Extracted material:
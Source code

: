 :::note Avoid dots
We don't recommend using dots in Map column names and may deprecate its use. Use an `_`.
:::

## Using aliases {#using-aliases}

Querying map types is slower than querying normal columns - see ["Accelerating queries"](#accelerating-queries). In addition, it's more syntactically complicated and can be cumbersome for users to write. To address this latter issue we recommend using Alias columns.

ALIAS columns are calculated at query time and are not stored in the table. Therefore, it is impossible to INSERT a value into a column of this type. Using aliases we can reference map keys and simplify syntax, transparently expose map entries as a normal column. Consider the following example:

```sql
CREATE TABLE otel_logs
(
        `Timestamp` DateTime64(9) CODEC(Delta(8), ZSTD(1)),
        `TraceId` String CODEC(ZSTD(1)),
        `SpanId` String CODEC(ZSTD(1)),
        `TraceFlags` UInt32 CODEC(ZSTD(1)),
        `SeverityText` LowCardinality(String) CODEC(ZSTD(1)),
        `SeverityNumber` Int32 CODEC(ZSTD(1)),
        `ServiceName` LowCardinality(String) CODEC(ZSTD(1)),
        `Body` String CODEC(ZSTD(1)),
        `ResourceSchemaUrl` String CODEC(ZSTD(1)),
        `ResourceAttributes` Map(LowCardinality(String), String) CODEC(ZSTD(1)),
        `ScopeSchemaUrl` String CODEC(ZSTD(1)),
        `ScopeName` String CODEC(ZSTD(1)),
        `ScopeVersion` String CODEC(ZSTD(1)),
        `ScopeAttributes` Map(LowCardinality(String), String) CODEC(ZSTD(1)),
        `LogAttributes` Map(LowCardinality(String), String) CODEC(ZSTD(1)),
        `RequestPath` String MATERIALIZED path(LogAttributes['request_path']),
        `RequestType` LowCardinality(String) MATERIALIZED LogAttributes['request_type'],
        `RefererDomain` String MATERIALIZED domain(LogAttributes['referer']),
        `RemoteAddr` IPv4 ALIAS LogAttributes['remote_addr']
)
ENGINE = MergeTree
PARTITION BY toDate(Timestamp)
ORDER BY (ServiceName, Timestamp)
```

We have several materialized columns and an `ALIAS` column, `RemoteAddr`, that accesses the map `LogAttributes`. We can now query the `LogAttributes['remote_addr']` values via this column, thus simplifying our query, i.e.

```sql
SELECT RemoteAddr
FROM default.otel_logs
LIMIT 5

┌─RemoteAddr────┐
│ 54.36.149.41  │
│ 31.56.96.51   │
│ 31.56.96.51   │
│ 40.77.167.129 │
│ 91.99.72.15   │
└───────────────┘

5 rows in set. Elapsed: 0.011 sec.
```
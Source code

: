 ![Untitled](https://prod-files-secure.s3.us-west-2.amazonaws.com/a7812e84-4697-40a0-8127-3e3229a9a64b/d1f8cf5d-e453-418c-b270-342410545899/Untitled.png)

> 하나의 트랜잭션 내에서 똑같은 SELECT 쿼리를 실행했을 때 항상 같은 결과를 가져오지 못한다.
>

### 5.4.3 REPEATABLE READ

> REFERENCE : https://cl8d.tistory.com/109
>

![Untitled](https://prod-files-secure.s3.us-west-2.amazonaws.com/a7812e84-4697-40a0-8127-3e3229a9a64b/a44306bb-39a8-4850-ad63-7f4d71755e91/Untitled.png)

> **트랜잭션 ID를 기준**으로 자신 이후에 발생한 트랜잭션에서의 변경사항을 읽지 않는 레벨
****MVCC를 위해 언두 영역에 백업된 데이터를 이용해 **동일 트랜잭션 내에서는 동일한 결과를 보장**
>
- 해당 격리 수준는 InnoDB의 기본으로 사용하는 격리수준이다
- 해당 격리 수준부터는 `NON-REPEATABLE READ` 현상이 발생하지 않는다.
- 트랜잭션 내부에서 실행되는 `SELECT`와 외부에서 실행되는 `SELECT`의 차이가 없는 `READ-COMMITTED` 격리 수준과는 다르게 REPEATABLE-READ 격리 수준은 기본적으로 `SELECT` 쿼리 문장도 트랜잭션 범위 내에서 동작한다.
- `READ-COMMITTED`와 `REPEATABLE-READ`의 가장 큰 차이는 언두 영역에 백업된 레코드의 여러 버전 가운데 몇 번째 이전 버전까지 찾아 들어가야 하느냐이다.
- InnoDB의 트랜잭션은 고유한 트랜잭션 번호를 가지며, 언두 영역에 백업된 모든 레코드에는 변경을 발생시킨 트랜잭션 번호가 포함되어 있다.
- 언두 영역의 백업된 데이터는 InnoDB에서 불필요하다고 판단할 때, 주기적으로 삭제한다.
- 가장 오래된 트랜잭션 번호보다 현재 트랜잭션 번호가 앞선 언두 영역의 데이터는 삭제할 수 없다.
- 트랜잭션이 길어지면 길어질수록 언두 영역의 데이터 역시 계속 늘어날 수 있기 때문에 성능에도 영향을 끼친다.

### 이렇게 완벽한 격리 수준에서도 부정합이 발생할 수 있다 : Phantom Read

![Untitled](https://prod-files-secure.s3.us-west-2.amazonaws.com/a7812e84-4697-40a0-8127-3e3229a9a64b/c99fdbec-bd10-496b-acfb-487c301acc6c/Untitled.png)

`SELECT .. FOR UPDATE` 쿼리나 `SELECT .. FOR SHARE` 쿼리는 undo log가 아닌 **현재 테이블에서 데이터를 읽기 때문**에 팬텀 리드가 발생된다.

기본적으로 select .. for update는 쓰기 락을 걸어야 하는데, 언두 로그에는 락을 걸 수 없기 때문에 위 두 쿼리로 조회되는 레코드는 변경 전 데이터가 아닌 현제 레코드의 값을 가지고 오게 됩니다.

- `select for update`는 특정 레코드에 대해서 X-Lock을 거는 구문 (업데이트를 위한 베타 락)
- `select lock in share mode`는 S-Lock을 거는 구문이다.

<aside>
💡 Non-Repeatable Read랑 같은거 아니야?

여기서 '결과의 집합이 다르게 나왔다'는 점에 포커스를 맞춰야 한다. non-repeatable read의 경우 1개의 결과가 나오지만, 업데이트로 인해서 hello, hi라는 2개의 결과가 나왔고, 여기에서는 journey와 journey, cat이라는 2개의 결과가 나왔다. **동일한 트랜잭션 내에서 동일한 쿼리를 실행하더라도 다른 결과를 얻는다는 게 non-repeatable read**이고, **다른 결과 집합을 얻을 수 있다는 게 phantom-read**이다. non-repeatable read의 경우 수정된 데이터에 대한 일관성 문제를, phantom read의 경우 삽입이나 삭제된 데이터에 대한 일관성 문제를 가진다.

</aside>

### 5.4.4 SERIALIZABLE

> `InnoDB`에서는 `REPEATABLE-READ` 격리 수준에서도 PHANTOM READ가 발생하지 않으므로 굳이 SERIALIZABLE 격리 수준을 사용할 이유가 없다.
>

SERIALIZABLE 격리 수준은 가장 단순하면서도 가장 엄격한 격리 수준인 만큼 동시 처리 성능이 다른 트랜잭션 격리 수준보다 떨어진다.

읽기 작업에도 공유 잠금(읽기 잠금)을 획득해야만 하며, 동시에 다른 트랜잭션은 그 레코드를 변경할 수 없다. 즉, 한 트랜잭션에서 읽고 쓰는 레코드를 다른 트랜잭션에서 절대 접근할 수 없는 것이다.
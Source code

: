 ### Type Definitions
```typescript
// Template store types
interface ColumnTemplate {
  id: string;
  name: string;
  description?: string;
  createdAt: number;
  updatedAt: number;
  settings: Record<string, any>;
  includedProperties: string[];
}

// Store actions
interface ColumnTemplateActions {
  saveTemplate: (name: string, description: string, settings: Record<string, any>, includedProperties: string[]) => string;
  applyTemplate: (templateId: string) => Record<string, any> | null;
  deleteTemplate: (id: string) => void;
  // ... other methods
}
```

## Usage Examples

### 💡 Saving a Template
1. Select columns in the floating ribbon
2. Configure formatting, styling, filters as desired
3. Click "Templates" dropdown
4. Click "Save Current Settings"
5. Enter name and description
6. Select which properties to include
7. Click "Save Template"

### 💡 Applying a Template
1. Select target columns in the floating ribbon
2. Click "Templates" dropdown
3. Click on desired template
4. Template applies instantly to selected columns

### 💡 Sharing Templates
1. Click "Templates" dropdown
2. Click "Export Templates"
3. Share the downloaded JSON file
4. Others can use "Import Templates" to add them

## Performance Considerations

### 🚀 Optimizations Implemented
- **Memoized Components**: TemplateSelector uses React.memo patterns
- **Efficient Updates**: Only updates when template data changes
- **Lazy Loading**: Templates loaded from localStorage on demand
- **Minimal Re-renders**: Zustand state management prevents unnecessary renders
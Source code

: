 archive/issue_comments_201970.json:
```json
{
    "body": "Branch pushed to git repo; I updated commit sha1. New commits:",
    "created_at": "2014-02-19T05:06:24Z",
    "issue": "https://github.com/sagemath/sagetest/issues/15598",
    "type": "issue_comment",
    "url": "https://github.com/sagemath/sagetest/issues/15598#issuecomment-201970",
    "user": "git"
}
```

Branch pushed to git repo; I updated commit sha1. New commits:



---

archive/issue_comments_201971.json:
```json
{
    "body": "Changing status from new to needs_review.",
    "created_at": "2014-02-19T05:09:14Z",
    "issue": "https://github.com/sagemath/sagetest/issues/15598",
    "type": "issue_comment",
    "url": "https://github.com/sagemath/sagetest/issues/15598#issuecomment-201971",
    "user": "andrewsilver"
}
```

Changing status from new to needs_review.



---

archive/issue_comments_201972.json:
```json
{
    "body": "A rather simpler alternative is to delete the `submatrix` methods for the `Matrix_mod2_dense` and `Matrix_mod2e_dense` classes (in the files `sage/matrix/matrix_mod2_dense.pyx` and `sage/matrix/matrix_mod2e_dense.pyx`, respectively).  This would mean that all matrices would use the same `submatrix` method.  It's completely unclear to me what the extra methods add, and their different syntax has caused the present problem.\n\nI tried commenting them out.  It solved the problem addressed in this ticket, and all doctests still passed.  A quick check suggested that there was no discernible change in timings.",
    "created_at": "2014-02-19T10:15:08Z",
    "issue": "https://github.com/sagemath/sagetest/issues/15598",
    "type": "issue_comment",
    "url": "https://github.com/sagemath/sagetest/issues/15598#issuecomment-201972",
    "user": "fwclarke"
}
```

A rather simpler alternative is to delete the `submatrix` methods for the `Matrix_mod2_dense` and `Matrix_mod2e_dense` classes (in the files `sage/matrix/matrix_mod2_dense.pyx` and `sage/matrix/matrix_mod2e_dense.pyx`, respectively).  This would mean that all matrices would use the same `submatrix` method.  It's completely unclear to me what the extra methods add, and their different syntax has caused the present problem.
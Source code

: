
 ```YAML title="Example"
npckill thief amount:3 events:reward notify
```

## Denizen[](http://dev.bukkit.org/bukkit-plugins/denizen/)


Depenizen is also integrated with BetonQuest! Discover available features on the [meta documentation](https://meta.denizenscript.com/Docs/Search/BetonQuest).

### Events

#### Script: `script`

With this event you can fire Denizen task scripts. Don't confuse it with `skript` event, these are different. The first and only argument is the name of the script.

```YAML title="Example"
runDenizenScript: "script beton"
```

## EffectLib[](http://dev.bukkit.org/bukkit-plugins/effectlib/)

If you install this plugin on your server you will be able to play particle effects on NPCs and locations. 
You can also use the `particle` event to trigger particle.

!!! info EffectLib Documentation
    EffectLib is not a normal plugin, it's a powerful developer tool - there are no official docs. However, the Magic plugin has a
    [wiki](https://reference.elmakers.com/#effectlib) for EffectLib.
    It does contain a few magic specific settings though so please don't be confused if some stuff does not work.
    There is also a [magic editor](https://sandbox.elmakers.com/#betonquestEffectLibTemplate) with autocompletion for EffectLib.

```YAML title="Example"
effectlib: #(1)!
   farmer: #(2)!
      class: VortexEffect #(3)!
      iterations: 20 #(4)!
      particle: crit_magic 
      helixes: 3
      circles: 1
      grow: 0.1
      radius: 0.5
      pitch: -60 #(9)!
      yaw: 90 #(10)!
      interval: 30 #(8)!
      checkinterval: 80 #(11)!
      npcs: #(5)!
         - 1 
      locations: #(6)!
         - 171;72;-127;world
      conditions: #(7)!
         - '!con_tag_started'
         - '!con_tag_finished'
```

The task: Once you find the line containing "It does contain", copy it and every line after it through the end of the records, exactly as they stand.

Answer space:
    It does contain a few magic specific settings though so please don't be confused if some stuff does not work.
    There is also a [magic editor](https://sandbox.elmakers.com/#betonquestEffectLibTemplate) with autocompletion for EffectLib.

```YAML title="Example"
effectlib: #(1)!
   farmer: #(2)!
      class: VortexEffect #(3)!
      iterations: 20 #(4)!
      particle: crit_magic 
      helixes: 3
      circles: 1
      grow: 0.1
      radius: 0.5
      pitch: -60 #(9)!
      yaw: 90 #(10)!
      interval: 30 #(8)!
      checkinterval: 80 #(11)!
      npcs: #(5)!
         - 1 
      locations: #(6)!
         - 171;72;-127;world
      conditions: #(7)!
         - '!con_tag_started'
         - '!con_tag_finished'
```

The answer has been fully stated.